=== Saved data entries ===

● ● ● ● ● ● ●

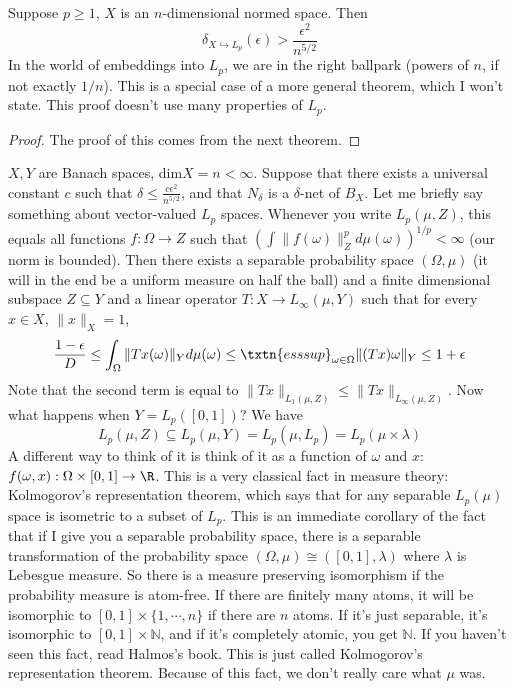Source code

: \begin{thm} 
Suppose $p \geq 1$, $X$ is an $n$-dimensional normed space. Then 
\[
\delta_{X \hookrightarrow L_p}(\epsilon) > \frac{\epsilon^2}{n^{5/2}}
\]
In the world of embeddings into $L_p$, we are in the right ballpark (powers of $n$, if not exactly $1/n$). This is a special case of a more general theorem, which I won't state. This proof doesn't use many properties of $L_p$. 
\end{thm}
\begin{proof}
The proof of this comes from the next theorem. 
\end{proof}

\begin{thm} $X, Y$ are Banach spaces, dim$ X = n < \infty$. Suppose that there exists a universal constant $c$ such that $\delta \leq \frac{c\epsilon^2}{n^{5/2}}$, and that $N_{\delta}$ is a $\delta$-net of $B_X$. Let me briefly say something about vector-valued $L_p$ spaces. Whenever you write $L_p(\mu, Z)$, this equals all functions $f: \Omega \to Z$ such that $\left(\int \|f(\omega)\|_Z^p d\mu(\omega)\right)^{1/p} < \infty$ (our norm is bounded). Then there exists a separable probability space $(\Omega, \mu)$ (it will in the end be a uniform measure on half the ball) and a finite dimensional subspace $Z \subseteq Y$ and a linear operator $T: X \to L_{\infty}(\mu, Y)$ such that for every $x \in X$, $\|x\|_X = 1$, 
\[
\frac{1 - \epsilon}{D} \leq \int_{\Omega} \|Tx(\omega)\|_Y d\mu(\omega) \leq \txtn{esssup}_{\omega \in \Omega} \|(Tx)\omega\|_Y \leq 1 + \epsilon
\]
Note that the second term is equal to $\|Tx\|_{L_1(\mu, Z)} \leq \|Tx\|_{L_{\infty}(\mu, Z)}$. Now what happens when $Y = L_p([0, 1])$? We have
\[
L_p(\mu, Z) \subseteq L_p(\mu, Y) = L_p(\mu, L_p) = L_p(\mu \times \lambda)
\]
A different way to think of it is think of it as a function of $\omega$ and $x$: $f(\omega, x): \Omega \times [0, 1] \to \R$. This is a very classical fact in measure theory: Kolmogorov's representation theorem, which says that for any separable $L_p(\mu)$ space is isometric to a subset of $L_p$. This is an immediate corollary of the fact that if I give you a separable probability space, there is a separable transformation of the probability space $(\Omega, \mu) \cong ([0, 1], \lambda)$ where $\lambda$ is Lebesgue measure. So there is a measure preserving isomorphism if the probability measure is atom-free. If there are finitely many atoms, it will be isomorphic to $[0, 1] \times \{1, \cdots, n\}$ if there are $n$ atoms. If it's just separable, it's isomorphic to $[0, 1] \times \mathbb{N}$, and if it's completely atomic, you get $\mathbb{N}$. If you haven't seen this fact, read Halmos's book. This is just called Kolmogorov's representation theorem. 
Because of this fact, we don't really care what $\mu$ was. 


\end{thm}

● ● ● ● ● ● ●

=== Assignment ===
Check each line of the records for the string "what" and copy those that have it.

=== Task result ===
Note that the second term is equal to $\|Tx\|_{L_1(\mu, Z)} \leq \|Tx\|_{L_{\infty}(\mu, Z)}$. Now what happens when $Y = L_p([0, 1])$? We have
Because of this fact, we don't really care what $\mu$ was. 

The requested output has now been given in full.